I haven’t used porcelain yet its a bit of a mystery to me from ready other posts is it kind of like meshsmooth in MAX?


#450

Hi Kili,

Glad I didn’t offend - I intend to encourage as much as possible :wink:

Modeling in splines is a huge change of mindset from polygons - but once you get used to it, it’s not too bad. I think buying a model would be an excelent idea - then you don’t have to try to find photos that have the part you’re looking for - AND have it from the right angle…

I started racing (street racing) on a Kawasaki H2 - 750cc Two-stroke with a wickedly violent powerband (crude porting job - it LOVED to wheelie when you didn’t want it to :slight_smile: ) - then went on to dragracing on an amateur level on a number of bikes - Suzuki 1100’s and Kawasaki 1200’s - fun, but staying competitive was expensive. Started doing a little bit of stock-class roadracing on a Yamaha FZ750 - it was a great bike and a lot of fun, but it was expensive and time consuming (traveling) - and I knew that I didn’t have the “touch” to ever be really good - so I got out of it. My last bike was a Yamaha FJ1200 which I had punched out to 1380cc, refitted it with smoothbore carbs, Yoshimura Cams and exhaust, hard-chrome for the engine internals, ported heads (Vance and Hines), braided steel lines, refitted a rear wheel from a Yamaha 1100 so I could run 17" radials, beefed up clutch, air shifter, etc. That bike was insanely fast - and after I built it and rode it a while - I kept saying to myself “What the hell was I thinkin’?” I sold it when I moved to SLC because the drivers here are the worst I’ve ever seen - and I didn’t want to end up a hood ornament. I haven’t owned a bike in 5 years, but I keep looking at the Aprilia Tuono and thinking… hmmmm…

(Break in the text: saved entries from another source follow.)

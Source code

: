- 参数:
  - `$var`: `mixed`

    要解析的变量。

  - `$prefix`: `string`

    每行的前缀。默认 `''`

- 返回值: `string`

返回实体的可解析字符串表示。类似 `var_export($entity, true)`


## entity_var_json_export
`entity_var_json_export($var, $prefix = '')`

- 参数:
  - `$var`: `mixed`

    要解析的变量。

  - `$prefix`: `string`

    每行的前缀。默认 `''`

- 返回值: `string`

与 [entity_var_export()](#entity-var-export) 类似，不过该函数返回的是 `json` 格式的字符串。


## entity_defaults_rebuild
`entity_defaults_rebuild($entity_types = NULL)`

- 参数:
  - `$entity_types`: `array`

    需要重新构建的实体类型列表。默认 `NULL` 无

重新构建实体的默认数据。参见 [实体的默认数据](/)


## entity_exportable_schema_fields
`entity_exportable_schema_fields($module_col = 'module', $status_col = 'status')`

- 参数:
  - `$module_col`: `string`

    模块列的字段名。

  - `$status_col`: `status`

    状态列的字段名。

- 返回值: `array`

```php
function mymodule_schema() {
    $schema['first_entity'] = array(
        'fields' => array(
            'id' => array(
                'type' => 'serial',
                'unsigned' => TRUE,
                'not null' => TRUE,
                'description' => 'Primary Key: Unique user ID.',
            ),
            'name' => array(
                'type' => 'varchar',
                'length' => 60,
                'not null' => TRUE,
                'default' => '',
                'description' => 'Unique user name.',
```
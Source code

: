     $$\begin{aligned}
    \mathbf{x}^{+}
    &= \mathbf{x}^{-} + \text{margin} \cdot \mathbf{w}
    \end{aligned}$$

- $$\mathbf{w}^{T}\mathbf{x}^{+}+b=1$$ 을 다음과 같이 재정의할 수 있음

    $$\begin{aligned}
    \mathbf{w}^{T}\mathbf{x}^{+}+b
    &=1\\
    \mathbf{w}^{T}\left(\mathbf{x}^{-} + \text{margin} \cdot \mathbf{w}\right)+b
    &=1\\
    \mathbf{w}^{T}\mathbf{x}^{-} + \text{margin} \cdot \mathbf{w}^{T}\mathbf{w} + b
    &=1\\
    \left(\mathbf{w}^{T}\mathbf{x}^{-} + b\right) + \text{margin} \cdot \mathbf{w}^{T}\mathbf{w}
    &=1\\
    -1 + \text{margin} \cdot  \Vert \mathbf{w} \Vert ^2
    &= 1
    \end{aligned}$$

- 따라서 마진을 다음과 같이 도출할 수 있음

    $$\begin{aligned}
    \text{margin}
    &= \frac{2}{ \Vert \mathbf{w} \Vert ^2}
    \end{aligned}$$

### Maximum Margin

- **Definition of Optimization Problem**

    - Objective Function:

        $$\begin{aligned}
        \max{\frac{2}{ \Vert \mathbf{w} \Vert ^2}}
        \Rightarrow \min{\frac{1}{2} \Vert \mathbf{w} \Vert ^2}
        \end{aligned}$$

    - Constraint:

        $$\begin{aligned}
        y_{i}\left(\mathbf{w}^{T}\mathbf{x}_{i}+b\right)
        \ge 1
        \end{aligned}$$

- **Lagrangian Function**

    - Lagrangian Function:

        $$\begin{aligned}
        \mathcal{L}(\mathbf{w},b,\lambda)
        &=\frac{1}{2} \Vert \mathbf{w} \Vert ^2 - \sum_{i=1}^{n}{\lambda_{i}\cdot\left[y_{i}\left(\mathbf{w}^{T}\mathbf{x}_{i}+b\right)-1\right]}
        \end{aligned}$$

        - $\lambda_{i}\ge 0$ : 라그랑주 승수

I fixed those links to the bike image - I’d left out a level in the directory structure - doh!

Porcelain (if John will forgive me) is a Material that you can apply to a group or a model - it modifies how the normals are calculated on the patches, and goes a LONG way toward getting rid of creases…

Keep posting updates :slight_smile:

JoeW


#451

here’s a little lipsynch test I’ve been working on
http://www.drakkheim.com/wip/scissors.avi Divx 880Kb
Being new to the animation part of animation master, constructive feedback would be MORE than welcome and appreciated.


#452

Feels a little “poppy”. Did you use liniar interpolation on the keyframes or something?


#453

well it looks to me like it was animated via the dope sheet, if not that then at the very least with pre-made phonemes. For your first animation frankly I would not use those techniques. build the face pose sliders to cover the basic ranges (close mouth/ open jaw, Oooh/Uhh, smile/frown, fbv/pout) and then scrub the audio and pose the face for each major phoneme this will keep the overkeyed look you have here at bay and introduce some interpolation between mouth shapes.

when animating dialog less is more. start with just open mouth close mouth and only add as much as it takes to get the point across.

Hope this helps,
-David Rogers


#454

Obnomauk nailed it, yeah it was all done with the automagic dopesheet phoneme dectecting autoposing dohicky™. I’ll guess it’s just not the way to go. I’ll give it a rework manually tonight and see if that makes it feel more natural. I guess if something seems too good to be true it probably is… Thanks gang.


#455

it’s not that it’s completely useless, as a visual alignment kind of thing it’s a great way to know where your audio is sitting in the time line. and if you spend the time to get things set up (setting max percentages of sliders for dopesheets) and build some “taming” sliders to sort of adjust things after dope sheets have had their way, and also delete some of the more extraneous auto phonemes you can get some good results. For a long bit of dialog the time to set it up so that it produces something useful is actually worth it, but for short sound bytes better just animate by hand.

-David Rogers


#456

Here’s the rework posed entirely by hand http://www.drakkheim.com/wip/scissors2.mov (480Kb sorensen Mov)
Feels a good bit more natural now.

Obnomauk: Where do you set the max percentages of the phoneme sliders? the video tutorial said they were supposed to automatically max at 40% but mine didn’t do that when I went back to look at em. Mine were all keyed to 100%.